Firenze

Cos’è per te la fede? I ragazzi intervistano i grandi

L’anno della fede non poteva non toccare anche il percorso della catechesi dei gruppi parrocchiali. Un anno speciale che interpella e offre occasioni preziose. «Cos’è per te la fede? È la prima domanda che ci siamo sentiti rivolgere in uno dei primi incontri di gruppo dopo-Cresima», raccontano i ragazzi del ’97 e ’98, che da quest’anno si ritrovano insieme per continuare un cammino di catechesi in parrocchia.

«Per me la fede è avere sempre una persona su cui contare, che nonostante tutto ti aiuta e per te c’è sempre», dice qualcuno di loro. «Una cosa importante … Qualcosa che va dimostrata coi fatti, con le azioni quotidiane». «Non so bene cosa sia la fede, ma so che quando mi ritrovo in chiesa o a catechismo mi sento diversa, mi cambia l’umore della giornata e per questo credo che sia una cosa bella», commenta Rebecca, 14 anni.

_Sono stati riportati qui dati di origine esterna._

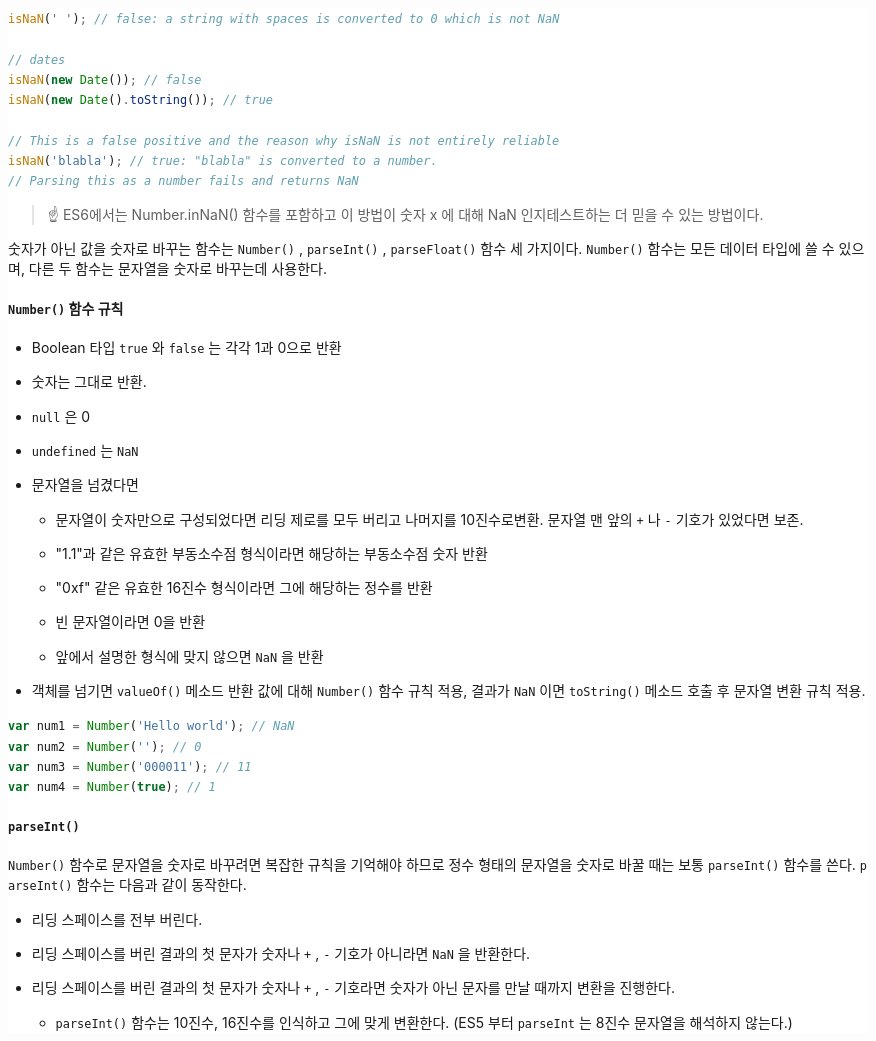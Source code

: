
 ```javascript
isNaN(' '); // false: a string with spaces is converted to 0 which is not NaN

// dates
isNaN(new Date()); // false
isNaN(new Date().toString()); // true

// This is a false positive and the reason why isNaN is not entirely reliable
isNaN('blabla'); // true: "blabla" is converted to a number.
// Parsing this as a number fails and returns NaN
```

> ☝️ ES6에서는 Number.inNaN() 함수를 포함하고 이 방법이 숫자 x 에 대해 NaN 인지테스트하는 더 믿을 수 있는 방법이다.

숫자가 아닌 값을 숫자로 바꾸는 함수는 `Number()` , `parseInt()` , `parseFloat()` 함수 세 가지이다. `Number()` 함수는 모든 데이터 타입에 쓸 수 있으며, 다른 두 함수는 문자열을 숫자로 바꾸는데 사용한다.

#### `Number()` 함수 규칙

- Boolean 타입 `true` 와 `false` 는 각각 1과 0으로 반환

- 숫자는 그대로 반환.

- `null` 은 0

- `undefined` 는 `NaN`

- 문자열을 넘겼다면

  - 문자열이 숫자만으로 구성되었다면 리딩 제로를 모두 버리고 나머지를 10진수로변환. 문자열 맨 앞의 `+` 나 `-` 기호가 있었다면 보존.

  - "1.1"과 같은 유효한 부동소수점 형식이라면 해당하는 부동소수점 숫자 반환

  - "0xf" 같은 유효한 16진수 형식이라면 그에 해당하는 정수를 반환

  - 빈 문자열이라면 0을 반환

  - 앞에서 설명한 형식에 맞지 않으면 `NaN` 을 반환

- 객체를 넘기면 `valueOf()` 메소드 반환 값에 대해 `Number()` 함수 규칙 적용, 결과가 `NaN` 이면 `toString()` 메소드 호출 후 문자열 변환 규칙 적용.

```javascript
var num1 = Number('Hello world'); // NaN
var num2 = Number(''); // 0
var num3 = Number('000011'); // 11
var num4 = Number(true); // 1
```

#### `parseInt()`

`Number()` 함수로 문자열을 숫자로 바꾸려면 복잡한 규칙을 기억해야 하므로 정수 형태의 문자열을 숫자로 바꿀 때는 보통 `parseInt()` 함수를 쓴다. `parseInt()` 함수는 다음과 같이 동작한다.

- 리딩 스페이스를 전부 버린다.

- 리딩 스페이스를 버린 결과의 첫 문자가 숫자나 `+` , `-` 기호가 아니라면 `NaN` 을 반환한다.

- 리딩 스페이스를 버린 결과의 첫 문자가 숫자나 `+` , `-` 기호라면 숫자가 아닌 문자를 만날 때까지 변환을 진행한다.

  - `parseInt()` 함수는 10진수, 16진수를 인식하고 그에 맞게 변환한다. (ES5 부터 `parseInt` 는 8진수 문자열을 해석하지 않는다.)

«La fede per me non si può spiegare a parole, perché è qualcosa che ti devi sentire dentro e poi devi cercare di trasformare in realtà attraverso i tuoi gesti e le tue attenzioni. La fede per me è sapere di essere amati, sempre», dice Laura, 15 anni. «È come un filo su cui posso sempre contare ed aggrapparmi nei momenti più duri e negli ostacoli della vita. È importante perché ti insegna a vivere la vita di ogni giorno con speranza», proseguono. «Per me la fede è credere nelle cose considerate impossibile agli uomini, ma che per Dio sono possibili. È sapere di avere sempre Dio accanto a te, che ti aiuta nei momenti di difficoltà e che ti aiuta a rialzarti quando cadi», afferma Ilaria, «ma il dono della fede va condiviso sempre con gli altri e non tenuto solo dentro di noi, sennò va sprecato!».

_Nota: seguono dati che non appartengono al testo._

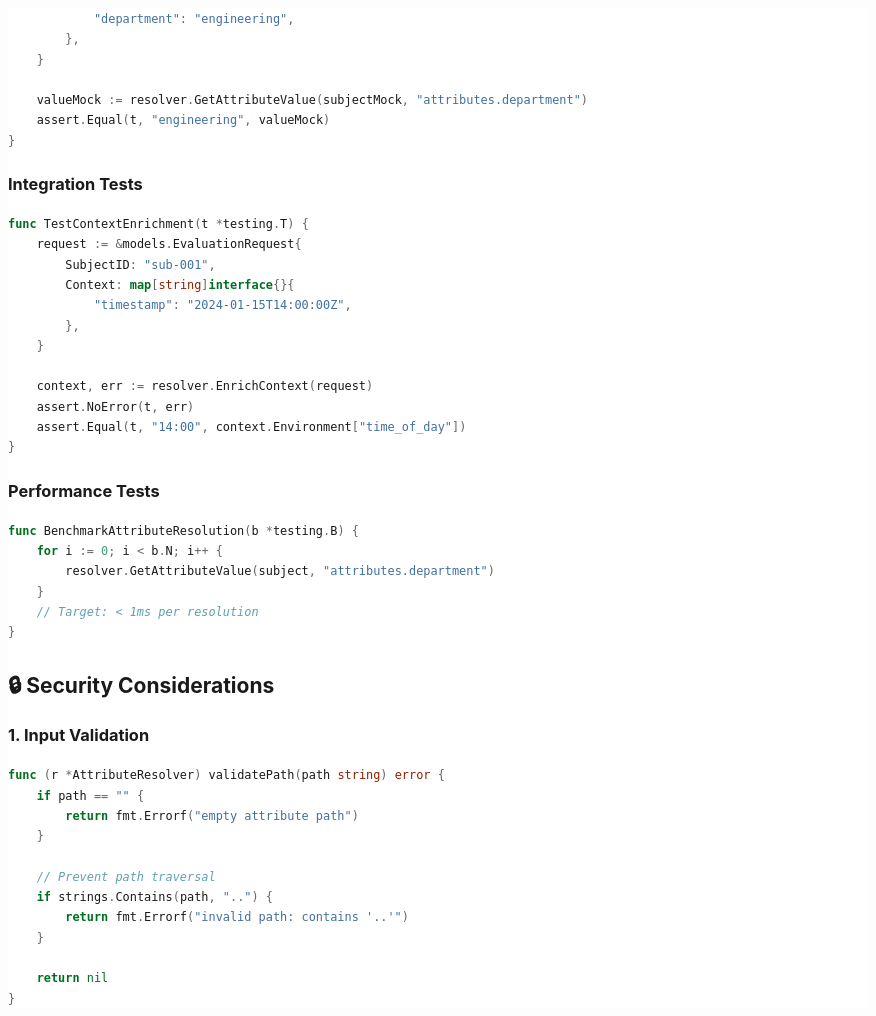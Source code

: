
 ```go
            "department": "engineering",
        },
    }
    
    valueMock := resolver.GetAttributeValue(subjectMock, "attributes.department")
    assert.Equal(t, "engineering", valueMock)
}
```

### Integration Tests
```go
func TestContextEnrichment(t *testing.T) {
    request := &models.EvaluationRequest{
        SubjectID: "sub-001",
        Context: map[string]interface{}{
            "timestamp": "2024-01-15T14:00:00Z",
        },
    }
    
    context, err := resolver.EnrichContext(request)
    assert.NoError(t, err)
    assert.Equal(t, "14:00", context.Environment["time_of_day"])
}
```

### Performance Tests
```go
func BenchmarkAttributeResolution(b *testing.B) {
    for i := 0; i < b.N; i++ {
        resolver.GetAttributeValue(subject, "attributes.department")
    }
    // Target: < 1ms per resolution
}
```

## 🔒 Security Considerations

### 1. Input Validation
```go
func (r *AttributeResolver) validatePath(path string) error {
    if path == "" {
        return fmt.Errorf("empty attribute path")
    }
    
    // Prevent path traversal
    if strings.Contains(path, "..") {
        return fmt.Errorf("invalid path: contains '..'")
    }
    
    return nil
}
```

Cos’è la fede, come viverla nella vita, quanto costa testimoniarla senza vergogna anche nel gruppo di coetanei fuori della parrocchia … Tutte riflessioni che animano il dialogo e interpellano la curiosità dei ragazzi di conoscere anche il pensiero degli altri fino a far nascere il desiderio di arricchire questo percorso. Così, una domenica mattina si sono improvvisati giornalisti, con microfono e videocamera, e si sono fermati ad intervistare le persone all’uscita della Messa parrocchiale. «Cos’è per lei la fede?», chiedevano, e se l’inaspettata domanda lasciava qualcuno un po’ sorpreso e senza parole, la maggioranza ha risposto volentieri, facendo emergere i propri pensieri più profondi.

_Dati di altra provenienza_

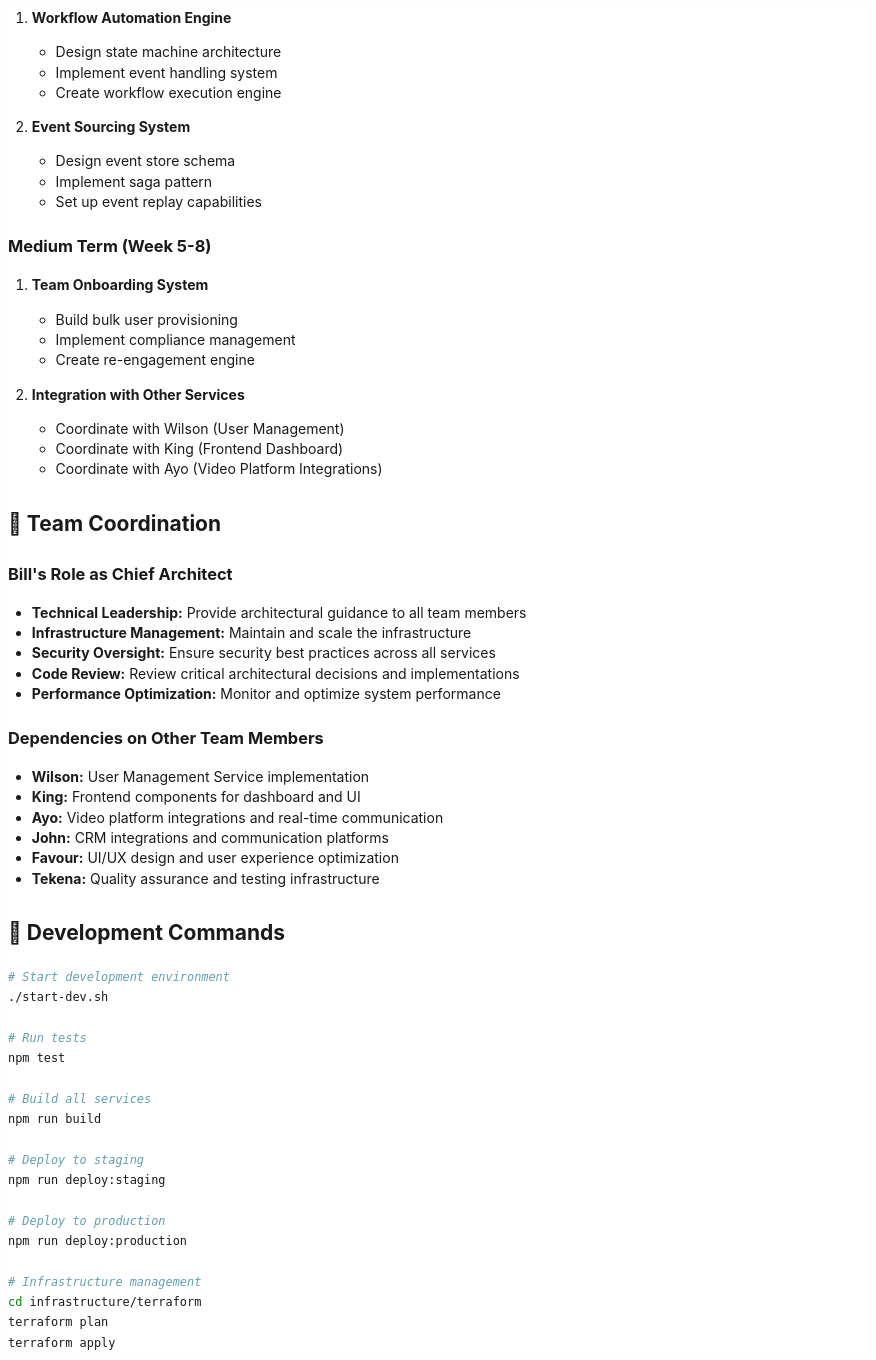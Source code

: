 1. **Workflow Automation Engine**
   - Design state machine architecture
   - Implement event handling system
   - Create workflow execution engine

2. **Event Sourcing System**
   - Design event store schema
   - Implement saga pattern
   - Set up event replay capabilities

### Medium Term (Week 5-8)

1. **Team Onboarding System**
   - Build bulk user provisioning
   - Implement compliance management
   - Create re-engagement engine

2. **Integration with Other Services**
   - Coordinate with Wilson (User Management)
   - Coordinate with King (Frontend Dashboard)
   - Coordinate with Ayo (Video Platform Integrations)

## 👥 Team Coordination

### Bill's Role as Chief Architect

- **Technical Leadership:** Provide architectural guidance to all team members
- **Infrastructure Management:** Maintain and scale the infrastructure
- **Security Oversight:** Ensure security best practices across all services
- **Code Review:** Review critical architectural decisions and implementations
- **Performance Optimization:** Monitor and optimize system performance

### Dependencies on Other Team Members

- **Wilson:** User Management Service implementation
- **King:** Frontend components for dashboard and UI
- **Ayo:** Video platform integrations and real-time communication
- **John:** CRM integrations and communication platforms
- **Favour:** UI/UX design and user experience optimization
- **Tekena:** Quality assurance and testing infrastructure

## 🔧 Development Commands

```bash
# Start development environment
./start-dev.sh

# Run tests
npm test

# Build all services
npm run build

# Deploy to staging
npm run deploy:staging

# Deploy to production
npm run deploy:production

# Infrastructure management
cd infrastructure/terraform
terraform plan
terraform apply
```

«Abbiamo intervistato adulti, giovani, anziani, una suora, il parroco, i catechisti …», raccontano. «E’ stato divertente e formativo allo stesso tempo». «Un’esperienza interessante perché abbiamo ascoltato molti punti di vista diversi ed imparato molto da persone più adulte e spesso più sagge di noi!», conclude Laura. All’inizio, un po’ di imbarazzo e timore, poi, passando da un’intervista ad un’altra, la disponibilità delle persone a rispondere facilitava sempre più la spigliatezza e la prontezza dei giovani intervistatori.

Nell’incontro settimanale di gruppo le riprese sono state riviste e montate in un video e i ragazzi hanno potuto commentare e condividere le impressioni e ciò che l’esperienza aveva loro lasciato. L’impegno non finirà qui, però, perché avranno il compito di vivere l’anno della fede e la visita pastorale, ormai vicina, non solo attraverso gli incontri di catechesi ed i momenti di preghiera, ma anche attraverso il servizio di «reporter» di tutte le iniziative ed i momenti importanti che la comunità parrocchiale vivrà, per lasciarne anche un documento ed un ricordo che a fine anno farà memoria di una tappa importante del cammino di fede comunitario.